I had an interesting experience this evening ...er...morning... on my way home from Stephie's. Those of you who know me well know that I have a tendency to not really pay attention to where I'm going when I'm driving, particularly if I'm thinking about something. I had rather a lot I was thinking about - all at the same time - lost track of where I was, and turned a bit too soon. I noticed as soon as I was halfway around the corner that it was the wrong road, and thought shoot. what have I done? I was now headed in completely the opposite direction of home, and I rather wanted to get there.
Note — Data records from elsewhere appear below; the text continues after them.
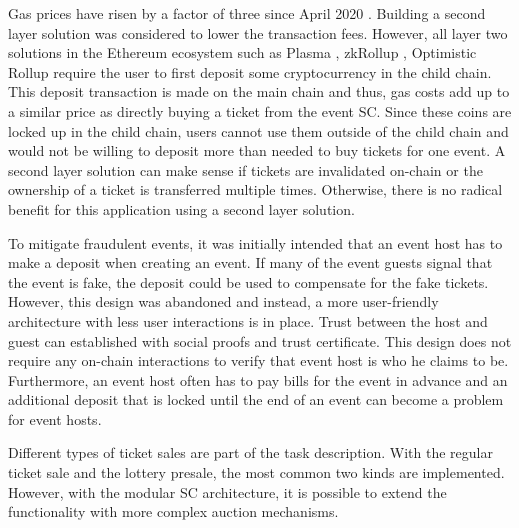 Gas prices have risen by a factor of three since April 2020 \cite{ethereum-gas-price-chart}. Building a second layer solution was considered to lower the transaction fees. However, all layer two solutions in the Ethereum ecosystem such as Plasma \cite{plasma}, zkRollup \cite{zkrollup}, Optimistic Rollup \cite{optimistic-rollup} require the user to first deposit some cryptocurrency in the child chain. This deposit transaction is made on the main chain and thus, gas costs add up to a similar price as directly buying a ticket from the event SC. Since these coins are locked up in the child chain, users cannot use them outside of the child chain and would not be willing to deposit more than needed to buy tickets for one event. A second layer solution can make sense if tickets are invalidated on-chain or the ownership of a ticket is transferred multiple times. Otherwise, there is no radical benefit for this application using a second layer solution. 

To mitigate fraudulent events, it was initially intended that an event host has to make a deposit when creating an event. If many of the event guests signal that the event is fake, the deposit could be used to compensate for the fake tickets. However, this design was abandoned and instead, a more user-friendly architecture with less user interactions is in place. Trust between the host and guest can established with social proofs and trust certificate. This design does not require any on-chain interactions to verify that event host is who he claims to be. Furthermore, an event host often has to pay bills for the event in advance and an additional deposit that is locked until the end of an event can become a problem for event hosts. 

Different types of ticket sales are part of the task description. With the regular ticket sale and the lottery presale, the most common two kinds are implemented. However, with the modular SC architecture, it is possible to extend the functionality with more complex auction mechanisms.

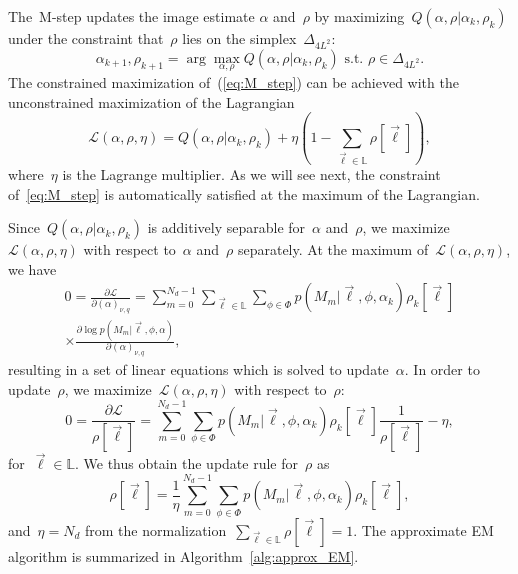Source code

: \documentclass{article}
\begin{document}
The~\mbox{M-step} updates the image estimate $\alpha$ and~$\rho$ by maximizing~$Q(\alpha, \rho|\alpha_k, \rho_k)$ under the constraint that~$\rho$ lies on the simplex~$\Delta_{4L^2}$:
\begin{equation}
\label{eq:M_step}
\alpha_{k+1}, \rho_{k+1} = \arg \max_{\alpha, \rho} Q(\alpha, \rho|\alpha_k, \rho_k) \text{ s.t. } \rho \in \Delta_{4L^2}.
\end{equation}
The constrained maximization of~(\ref{eq:M_step}) can be achieved with the unconstrained maximization of the Lagrangian
\begin{equation}
\mathcal{L}(\alpha, \rho, \eta) = Q(\alpha, \rho|\alpha_k, \rho_k) + \eta \left(1 - \sum_{\vec{\ell} \in \mathbb{L}} \rho[\vec{\ell}] \right),
\end{equation}
where~$\eta$ is the Lagrange multiplier. As we will see next, the constraint of~\eqref{eq:M_step} is automatically satisfied at the   maximum of the Lagrangian.

 Since~$Q(\alpha, \rho|\alpha_k, \rho_k)$ is additively separable for~$\alpha$ and~$\rho$, we maximize~$\mathcal{L}(\alpha, \rho, \eta)$ with respect to~$\alpha$ and~$\rho$ separately. At the maximum of~$\mathcal{L}(\alpha, \rho, \eta)$, we have
\begin{multline}
\label{eq:update_alpha}
0 = \frac{\partial \mathcal{L}}{\partial{(\alpha)_{\nu, q}}} =  \sum_{m = 0}^{N_d - 1} \sum_{\vec{\ell} \in \mathbb{L}} \sum_{\phi \in \Phi} p(M_m|\vec{\ell}, \phi, \alpha_k) \rho_k[\vec{\ell}] \\ \times \frac{\partial \log p(M_m|\vec{\ell}, \phi, \alpha)}{\partial{(\alpha)_{\nu, q}}},
\end{multline}
resulting in a set of linear equations which is solved to update~$\alpha$. In order to update~$\rho$, we maximize~$\mathcal{L}(\alpha, \rho, \eta)$ with
respect to~$\rho$:
\begin{equation}
0 = \frac{\partial \mathcal{L}}{\mathcal \rho[\vec{\ell}]} = \sum_{m = 0}^{N_d - 1} \sum_{\phi \in \Phi} p(M_m|\vec{\ell}, \phi, \alpha_k) \rho_k[\vec{\ell}] \frac{1}{\rho[\vec{\ell}]} - \eta,
\end{equation}
for~$\vec{\ell} \in \mathbb{L}$. We thus obtain the update rule for~$\rho$ as
\begin{equation}
\label{eq:update_rho}
\rho[\vec{\ell}] = \frac{1}{\eta} \sum_{m = 0}^{N_d - 1} \sum_{\phi \in \Phi} p(M_m|\vec{\ell}, \phi, \alpha_k) \rho_k[\vec{\ell}],
\end{equation}
and~$\eta = N_d$ from the normalization~\mbox{$\sum_{\vec{\ell} \in \mathbb{L}} \rho[\vec{\ell}] = 1$}. The approximate EM algorithm is summarized in Algorithm~\ref{alg:approx_EM}.
\end{document}
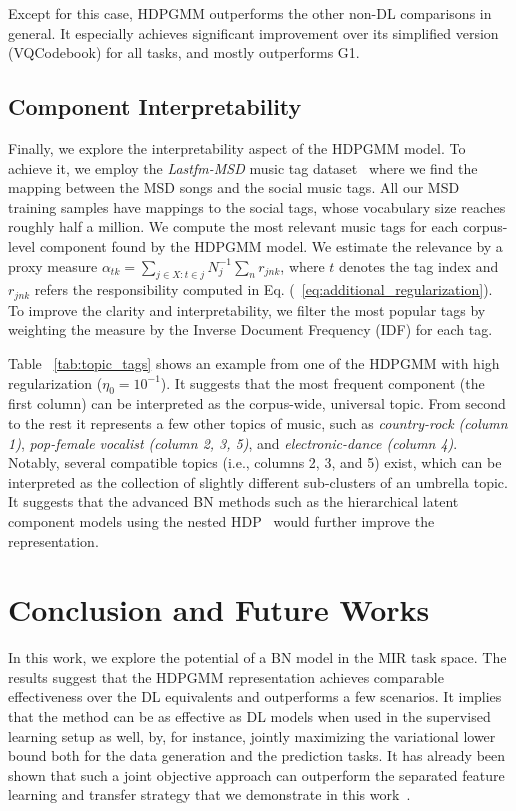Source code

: \documentclass{article}
\begin{document}
Except for this case, HDPGMM outperforms the other non-DL comparisons in general. It especially achieves significant improvement over its simplified version (VQCodebook) for all tasks, and mostly outperforms G1.


\subsection{Component Interpretability}\label{sec:result_discussion:interpretability}

Finally, we explore the interpretability aspect of the HDPGMM model. To achieve it, we employ the \emph{Lastfm-MSD} music tag dataset~\cite{Bertin-Mahieux2011} where we find the mapping between the MSD songs and the social music tags. All our MSD training samples have mappings to the social tags, whose vocabulary size reaches roughly half a million. We compute the most relevant music tags for each corpus-level component found by the HDPGMM model. We estimate the relevance by a proxy measure $\alpha_{tk} = \sum_{j\in{X}:t\in{j}}N_{j}^{-1}\sum_{n}r_{jnk}$, where $t$ denotes the tag index and $r_{jnk}$ refers the responsibility computed in Eq. (~\ref{eq:additional_regularization}). To improve the clarity and interpretability, we filter the most popular tags by weighting the measure by the Inverse Document Frequency (IDF) for each tag.

Table ~\ref{tab:topic_tags} shows an example from one of the HDPGMM with high regularization ($\eta_{0}=10^{-1}$). It suggests that the most frequent component (the first column) can be interpreted as the corpus-wide, universal topic. From second to the rest it represents a few other topics of music, such as \emph{country-rock (column 1)}, \emph{pop-female vocalist (column 2, 3, 5)}, and \emph{electronic-dance (column 4)}. Notably, several compatible topics (i.e., columns 2, 3, and 5) exist, which can be interpreted as the collection of slightly different sub-clusters of an umbrella topic. It suggests that the advanced BN methods such as the hierarchical latent component models using the nested HDP~\cite{DBLP:journals/pami/PaisleyWBJ15} would further improve the representation.


\section{Conclusion and Future Works}\label{sec:conclusion}

In this work, we explore the potential of a BN model in the MIR task space. The results suggest that the HDPGMM representation achieves comparable effectiveness over the DL equivalents and outperforms a few scenarios. It implies that the method can be as effective as DL models when used in the supervised learning setup as well, by, for instance, jointly maximizing the variational lower bound both for the data generation and the prediction tasks. It has already been shown that such a joint objective approach can outperform the separated feature learning and transfer strategy that we demonstrate in this work~\cite{DBLP:journals/taffco/WangLCCH15}.
\end{document}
And God said, "Hap, sometimes life is like this. You think you're headed one way, and then the road will take an unexpected turn. You're still going where you're going - you are just getting there a different way."
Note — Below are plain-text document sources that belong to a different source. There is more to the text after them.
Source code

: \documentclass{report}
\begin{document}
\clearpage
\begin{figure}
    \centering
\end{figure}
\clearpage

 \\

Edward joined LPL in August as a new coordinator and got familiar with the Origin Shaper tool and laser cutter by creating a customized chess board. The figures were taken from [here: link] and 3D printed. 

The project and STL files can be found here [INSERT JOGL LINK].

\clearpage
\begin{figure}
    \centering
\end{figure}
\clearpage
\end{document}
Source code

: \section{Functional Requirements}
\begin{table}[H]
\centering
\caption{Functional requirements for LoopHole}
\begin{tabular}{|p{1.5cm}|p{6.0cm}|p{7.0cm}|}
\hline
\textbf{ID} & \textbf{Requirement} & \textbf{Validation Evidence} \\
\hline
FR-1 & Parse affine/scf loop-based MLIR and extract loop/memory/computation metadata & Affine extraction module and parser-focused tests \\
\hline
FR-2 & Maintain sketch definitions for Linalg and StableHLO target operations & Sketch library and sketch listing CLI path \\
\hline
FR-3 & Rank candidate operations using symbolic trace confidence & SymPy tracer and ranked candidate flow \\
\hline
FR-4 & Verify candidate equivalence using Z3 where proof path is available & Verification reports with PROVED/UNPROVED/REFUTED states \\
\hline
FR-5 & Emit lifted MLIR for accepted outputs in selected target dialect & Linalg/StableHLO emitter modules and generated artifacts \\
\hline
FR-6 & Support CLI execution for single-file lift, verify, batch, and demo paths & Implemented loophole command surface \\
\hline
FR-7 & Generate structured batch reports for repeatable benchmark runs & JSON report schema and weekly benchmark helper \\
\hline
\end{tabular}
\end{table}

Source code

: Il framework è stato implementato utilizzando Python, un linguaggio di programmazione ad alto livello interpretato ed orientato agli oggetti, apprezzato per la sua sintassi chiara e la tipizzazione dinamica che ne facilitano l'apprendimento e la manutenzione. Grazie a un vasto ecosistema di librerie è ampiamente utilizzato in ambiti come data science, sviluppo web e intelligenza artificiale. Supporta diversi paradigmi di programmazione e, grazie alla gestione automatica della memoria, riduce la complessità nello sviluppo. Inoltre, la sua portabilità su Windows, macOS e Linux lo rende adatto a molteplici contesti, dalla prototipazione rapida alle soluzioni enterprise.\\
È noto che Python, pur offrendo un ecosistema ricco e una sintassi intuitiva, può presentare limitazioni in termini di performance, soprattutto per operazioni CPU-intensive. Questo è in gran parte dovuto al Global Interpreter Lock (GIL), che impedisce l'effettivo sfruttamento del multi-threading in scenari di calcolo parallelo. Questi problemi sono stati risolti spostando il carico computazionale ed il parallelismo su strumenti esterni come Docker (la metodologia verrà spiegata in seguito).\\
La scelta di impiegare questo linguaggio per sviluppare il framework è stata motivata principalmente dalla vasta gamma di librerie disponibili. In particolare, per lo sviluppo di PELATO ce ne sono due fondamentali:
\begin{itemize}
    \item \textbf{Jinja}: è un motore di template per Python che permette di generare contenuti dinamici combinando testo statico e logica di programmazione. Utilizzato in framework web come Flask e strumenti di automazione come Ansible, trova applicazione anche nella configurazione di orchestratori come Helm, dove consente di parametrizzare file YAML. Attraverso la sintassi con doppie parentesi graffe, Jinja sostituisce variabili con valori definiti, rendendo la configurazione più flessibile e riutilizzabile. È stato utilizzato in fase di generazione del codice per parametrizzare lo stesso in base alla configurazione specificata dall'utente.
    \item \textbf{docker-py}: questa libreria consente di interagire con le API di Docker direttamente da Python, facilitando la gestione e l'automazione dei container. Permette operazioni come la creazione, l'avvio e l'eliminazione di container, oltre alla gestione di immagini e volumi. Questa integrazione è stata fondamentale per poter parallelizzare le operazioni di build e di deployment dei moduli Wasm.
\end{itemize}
I wanted to turn around and go back the way I'd come; I was pretty sure the way I'd meant to go home was quicker, as it led, you know... home. As opposed to the opposite direction. But God said, "No. I have something for you on this road."
So I kept driving. Looking at the clock. Wondering what on earth I was doing, driving the "wrong" way at 12:30am and wondering if this really was God, or if I was being an idiot. Finally I came to the intersection towards the end of this road where I could turn onto the road that would take me home. And the light was red.
Now the interesting thing about this particular intersection is that there's train tracks that run through it, so you have to stop on this side of the train tracks before you get to the actual intersection. So here I am, sitting at a red light behind empty train tracks, looking yards ahead to the intersection I need to turn left through, and watching the occasional car go through it... and the light I am facing stays red.
For a really, really, really long time.
I started to get a little impatient. I started to get a little annoyed. And the guy behind me started to honk at me. At which point I said, out loud (because, of course, talking to the people in other cars that annoy you is ever so helpful), "The light is red! It's not like I can do anything about it! Seriously...." And I gave up. And sat there, while people around me got antsy.
And then the light turned green.
And it seemed to me, right then, to be the perfect metaphor for my life. In so many areas, I feel like I was headed one way, and ended up taking a "wrong" turn somewhere (a turn that may not have been as wrong as I'd thought) - but now I am sitting at a ridiculously long red light, wondering what in the world I am doing here anyway, and waiting for the light to change - yet somehow still certain that in spite of the oddness of this moment, it is, for some reason, exactly where I should be just now...
I don't know what to make of that.
But here I sit. Waiting for the light to change.
And I imagine that as I wait here, the Light will change me.